:: PROVIDED ENTRIES ::

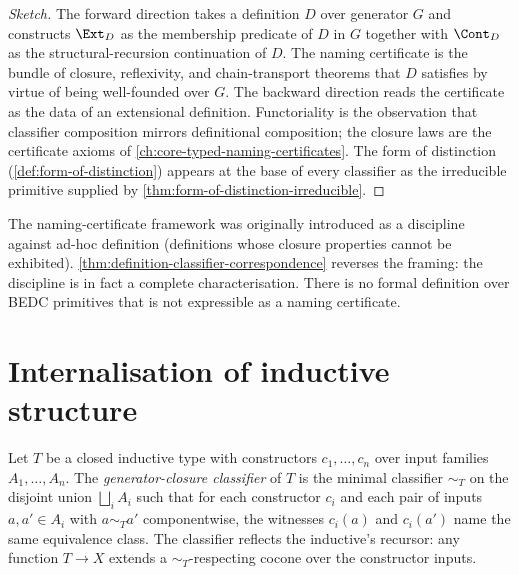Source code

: \begin{proof}[Sketch]
The forward direction takes a definition $D$ over generator $G$ and constructs $\Ext_D$ as the membership predicate of $D$ in $G$ together with $\Cont_D$ as the structural-recursion continuation of $D$. The naming certificate is the bundle of closure, reflexivity, and chain-transport theorems that $D$ satisfies by virtue of being well-founded over $G$. The backward direction reads the certificate as the data of an extensional definition. Functoriality is the observation that classifier composition mirrors definitional composition; the closure laws are the certificate axioms of \autoref{ch:core-typed-naming-certificates}. The form of distinction (\autoref{def:form-of-distinction}) appears at the base of every classifier as the irreducible primitive supplied by \autoref{thm:form-of-distinction-irreducible}.
\end{proof}

\begin{remark}
The naming-certificate framework was originally introduced as a discipline against ad-hoc definition (definitions whose closure properties cannot be exhibited). \autoref{thm:definition-classifier-correspondence} reverses the framing: the discipline is in fact a complete characterisation. There is no formal definition over BEDC primitives that is not expressible as a naming certificate.
\end{remark}

\section{Internalisation of inductive structure}
\label{sec:reflection-inductive-internalisation}

\begin{definition}
\label{def:generator-closure-classifier}
Let $T$ be a closed inductive type with constructors $c_1, \dots, c_n$ over input families $A_1, \dots, A_n$. The \emph{generator-closure classifier} of $T$ is the minimal classifier $\sim_T$ on the disjoint union $\bigsqcup_i A_i$ such that for each constructor $c_i$ and each pair of inputs $a, a' \in A_i$ with $a \sim_T a'$ componentwise, the witnesses $c_i(a)$ and $c_i(a')$ name the same equivalence class. The classifier reflects the inductive's recursor: any function $T \to X$ extends a $\sim_T$-respecting cocone over the constructor inputs.
\end{definition}

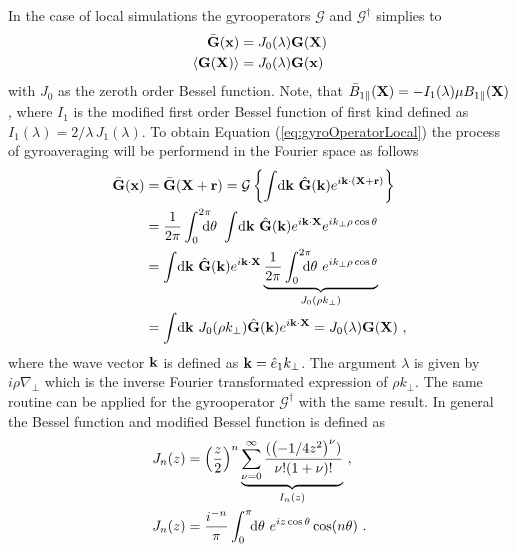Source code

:In the case of local simulations the gyrooperators $\mathcal{G}$ and $\mathcal{G}^\dagger$ simplies to
\begin{gather}
    \begin{aligned}
        \bar{\boldsymbol{\mathbf{G}}}(\boldsymbol{\mathbf{x}}) &= J_0(\lambda) \boldsymbol{\mathbf{G}}(\boldsymbol{\mathbf{X}}) \\
        \langle\boldsymbol{\mathbf{G}}(\boldsymbol{\mathbf{X}})\rangle &= J_0(\lambda) \boldsymbol{\mathbf{G}}(\boldsymbol{\mathbf{x}})
    \end{aligned}
    \label{eq:gyroOperatorLocal}
\end{gather}
with $J_0$ as the zeroth order Bessel function. Note, that $\bar{B}_{1\parallel}(\boldsymbol{\mathbf{X}}) = - I_1(\lambda)\mu B_{1\parallel} (\boldsymbol{\mathbf{X}})$, where $I_1$ is the modified first order Bessel function of first kind defined as $I_1(\lambda) = 2/\lambda \, J_1(\lambda)$. To obtain Equation (\ref{eq:gyroOperatorLocal}) the process of gyroaveraging will be performend in the Fourier space as follows
\begin{gather}
    \begin{aligned}
        \ga{\vect{G}}(\x) &= \ga{\vect{G}}(\X + \vect{r}) = \tga{\left\{\ints \mathrm{d}\vect{k} ~ \hat{\vect{G}}(\vect{k}) e^{i \vect{k} \cdot (\X + \vect{r})} \right\}} \\
                          &= \frac{1}{2\pi} \intss{0}{2\pi} \dtheta ~ \ints \mathrm{d}\vect{k} ~ \hat{\vect{G}}(\vect{k}) e^{i \vect{k} \cdot \X} e^{ i k_\perp \rho \cos \theta} \\
                          &= \ints \mathrm{d}\vect{k} ~ \hat{\vect{G}}(\vect{k}) e^{i \vect{k} \cdot \X} \underbrace{\frac{1}{2\pi} \intss{0}{2\pi} \dtheta ~ e^{ i k_\perp \rho \cos \theta}}_{J_0(\rho k_\perp)}\\
                          &= \ints \mathrm{d}\vect{k} ~ J_0(\rho k_\perp) \hat{\vect{G}}(\vect{k}) e^{i \vect{k} \cdot \X} = J_0(\lambda) \vect{G}(\X)~,
    \end{aligned}
    \label{eq:gyroOperatorLocalDerivation}
\end{gather}
where the wave vector $\boldsymbol{\mathbf{k}}$ is defined as $\boldsymbol{\mathbf{k}} = \hat{e}_1 k_\perp$. The argument $\lambda$ is given by $i \rho \nabla_{\!\perp}$ which is the inverse Fourier transformated expression of $\rho k_\perp$. The same routine can be applied for the gyrooperator $\mathcal{G}^\dagger$ with the same result. In general the Bessel function and modified Bessel function is defined as \cite{Dannert_PHD}
\begin{gather}
    \begin{aligned}
        J_n(z) &= \left(\frac{z}{2}\right)^n \underbrace{\sum^{\infty}_{\nu = 0} \frac{(\left(- 1/4 z^2\right)^\nu)}{\nu! (1 + \nu) !}}_{I_n(z)}~, \\
        J_n(z) &= \frac{i^{-n}}{\pi} \int_{0}^{\pi}\!\!\mathrm{d}\theta ~ e^{i z \cos \theta} \cos (n\theta)~.
    \end{aligned}
    \label{eq:Besselfunction}
\end{gather}

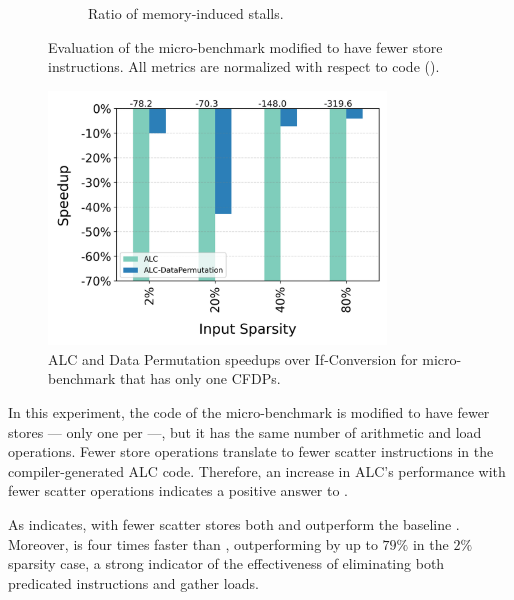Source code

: \begin{figure}[htbp]
\begin{subfigure}{.5\textwidth}
    \caption{Ratio of memory-induced stalls.}
    \label{fig:if-then-else-few-scatter-mem-stalls}
  \end{subfigure}%
  \caption{Evaluation of the \ifElseBench micro-benchmark modified to have fewer store instructions. All metrics are normalized with respect to \ifconverted code (\ifconv).}
\end{figure}


\begin{figure}[h!]
  \includegraphics[width=0.8\textwidth]{Figures/Evaluations/single_if_many_scatter_speedup.png}
  \caption{ALC and Data Permutation speedups over If-Conversion for \ifThenBench micro-benchmark that has only one CFDPs.}
  \label{fig:single-if-many-scatter-speedup}
\end{figure}

In this experiment, the code of the \ifElseBench micro-benchmark is modified to have fewer stores --- only one per \cpath ---, but it has the same number of arithmetic and load operations.
Fewer store operations translate to fewer scatter instructions in the compiler-generated ALC code.
Therefore, an increase in ALC's performance with fewer scatter operations indicates a positive answer to .

As  indicates, with fewer scatter stores both \ALC and \ALCdp outperform the baseline \ifconv.
Moreover, \ALCdp is four times faster than \ALC, outperforming \ifconv by up to $79\%$ in the $2\%$ sparsity case, a strong indicator of the effectiveness of eliminating both predicated instructions and gather loads.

:::

All entries need to be duplicated exactly, apart from the images.

Source code

: \begin{proof}[Sketch]
The forward direction takes a definition $D$ over generator $G$ and constructs $\Ext_D$ as the membership predicate of $D$ in $G$ together with $\Cont_D$ as the structural-recursion continuation of $D$. The naming certificate is the bundle of closure, reflexivity, and chain-transport theorems that $D$ satisfies by virtue of being well-founded over $G$. The backward direction reads the certificate as the data of an extensional definition. Functoriality is the observation that classifier composition mirrors definitional composition; the closure laws are the certificate axioms of \autoref{ch:core-typed-naming-certificates}. The form of distinction (\autoref{def:form-of-distinction}) appears at the base of every classifier as the irreducible primitive supplied by \autoref{thm:form-of-distinction-irreducible}.
\end{proof}

\begin{remark}
The naming-certificate framework was originally introduced as a discipline against ad-hoc definition (definitions whose closure properties cannot be exhibited). \autoref{thm:definition-classifier-correspondence} reverses the framing: the discipline is in fact a complete characterisation. There is no formal definition over BEDC primitives that is not expressible as a naming certificate.
\end{remark}

\section{Internalisation of inductive structure}
\label{sec:reflection-inductive-internalisation}

\begin{definition}
\label{def:generator-closure-classifier}
Let $T$ be a closed inductive type with constructors $c_1, \dots, c_n$ over input families $A_1, \dots, A_n$. The \emph{generator-closure classifier} of $T$ is the minimal classifier $\sim_T$ on the disjoint union $\bigsqcup_i A_i$ such that for each constructor $c_i$ and each pair of inputs $a, a' \in A_i$ with $a \sim_T a'$ componentwise, the witnesses $c_i(a)$ and $c_i(a')$ name the same equivalence class. The classifier reflects the inductive's recursor: any function $T \to X$ extends a $\sim_T$-respecting cocone over the constructor inputs.
\end{definition}

Source code

:In the case of local simulations the gyrooperators $\mathcal{G}$ and $\mathcal{G}^\dagger$ simplies to
\begin{gather}
    \begin{aligned}
        \bar{\boldsymbol{\mathbf{G}}}(\boldsymbol{\mathbf{x}}) &= J_0(\lambda) \boldsymbol{\mathbf{G}}(\boldsymbol{\mathbf{X}}) \\
        \langle\boldsymbol{\mathbf{G}}(\boldsymbol{\mathbf{X}})\rangle &= J_0(\lambda) \boldsymbol{\mathbf{G}}(\boldsymbol{\mathbf{x}})
    \end{aligned}
    \label{eq:gyroOperatorLocal}
\end{gather}
with $J_0$ as the zeroth order Bessel function. Note, that $\bar{B}_{1\parallel}(\boldsymbol{\mathbf{X}}) = - I_1(\lambda)\mu B_{1\parallel} (\boldsymbol{\mathbf{X}})$, where $I_1$ is the modified first order Bessel function of first kind defined as $I_1(\lambda) = 2/\lambda \, J_1(\lambda)$. To obtain Equation (\ref{eq:gyroOperatorLocal}) the process of gyroaveraging will be performend in the Fourier space as follows
\begin{gather}
    \begin{aligned}
        \ga{\vect{G}}(\x) &= \ga{\vect{G}}(\X + \vect{r}) = \tga{\left\{\ints \mathrm{d}\vect{k} ~ \hat{\vect{G}}(\vect{k}) e^{i \vect{k} \cdot (\X + \vect{r})} \right\}} \\
                          &= \frac{1}{2\pi} \intss{0}{2\pi} \dtheta ~ \ints \mathrm{d}\vect{k} ~ \hat{\vect{G}}(\vect{k}) e^{i \vect{k} \cdot \X} e^{ i k_\perp \rho \cos \theta} \\
                          &= \ints \mathrm{d}\vect{k} ~ \hat{\vect{G}}(\vect{k}) e^{i \vect{k} \cdot \X} \underbrace{\frac{1}{2\pi} \intss{0}{2\pi} \dtheta ~ e^{ i k_\perp \rho \cos \theta}}_{J_0(\rho k_\perp)}\\
                          &= \ints \mathrm{d}\vect{k} ~ J_0(\rho k_\perp) \hat{\vect{G}}(\vect{k}) e^{i \vect{k} \cdot \X} = J_0(\lambda) \vect{G}(\X)~,
    \end{aligned}
    \label{eq:gyroOperatorLocalDerivation}
\end{gather}
where the wave vector $\boldsymbol{\mathbf{k}}$ is defined as $\boldsymbol{\mathbf{k}} = \hat{e}_1 k_\perp$. The argument $\lambda$ is given by $i \rho \nabla_{\!\perp}$ which is the inverse Fourier transformated expression of $\rho k_\perp$. The same routine can be applied for the gyrooperator $\mathcal{G}^\dagger$ with the same result. In general the Bessel function and modified Bessel function is defined as \cite{Dannert_PHD}
\begin{gather}
    \begin{aligned}
        J_n(z) &= \left(\frac{z}{2}\right)^n \underbrace{\sum^{\infty}_{\nu = 0} \frac{(\left(- 1/4 z^2\right)^\nu)}{\nu! (1 + \nu) !}}_{I_n(z)}~, \\
        J_n(z) &= \frac{i^{-n}}{\pi} \int_{0}^{\pi}\!\!\mathrm{d}\theta ~ e^{i z \cos \theta} \cos (n\theta)~.
    \end{aligned}
    \label{eq:Besselfunction}
\end{gather}

Source code

: \begin{figure}[htbp]
\begin{subfigure}{.5\textwidth}
    \caption{Ratio of memory-induced stalls.}
    \label{fig:if-then-else-few-scatter-mem-stalls}
  \end{subfigure}%
  \caption{Evaluation of the \ifElseBench micro-benchmark modified to have fewer store instructions. All metrics are normalized with respect to \ifconverted code (\ifconv).}
\end{figure}


\begin{figure}[h!]
  \includegraphics[width=0.8\textwidth]{Figures/Evaluations/single_if_many_scatter_speedup.png}
  \caption{ALC and Data Permutation speedups over If-Conversion for \ifThenBench micro-benchmark that has only one CFDPs.}
  \label{fig:single-if-many-scatter-speedup}
\end{figure}

In this experiment, the code of the \ifElseBench micro-benchmark is modified to have fewer stores --- only one per \cpath ---, but it has the same number of arithmetic and load operations.
Fewer store operations translate to fewer scatter instructions in the compiler-generated ALC code.
Therefore, an increase in ALC's performance with fewer scatter operations indicates a positive answer to .

As  indicates, with fewer scatter stores both \ALC and \ALCdp outperform the baseline \ifconv.
Moreover, \ALCdp is four times faster than \ALC, outperforming \ifconv by up to $79\%$ in the $2\%$ sparsity case, a strong indicator of the effectiveness of eliminating both predicated instructions and gather loads.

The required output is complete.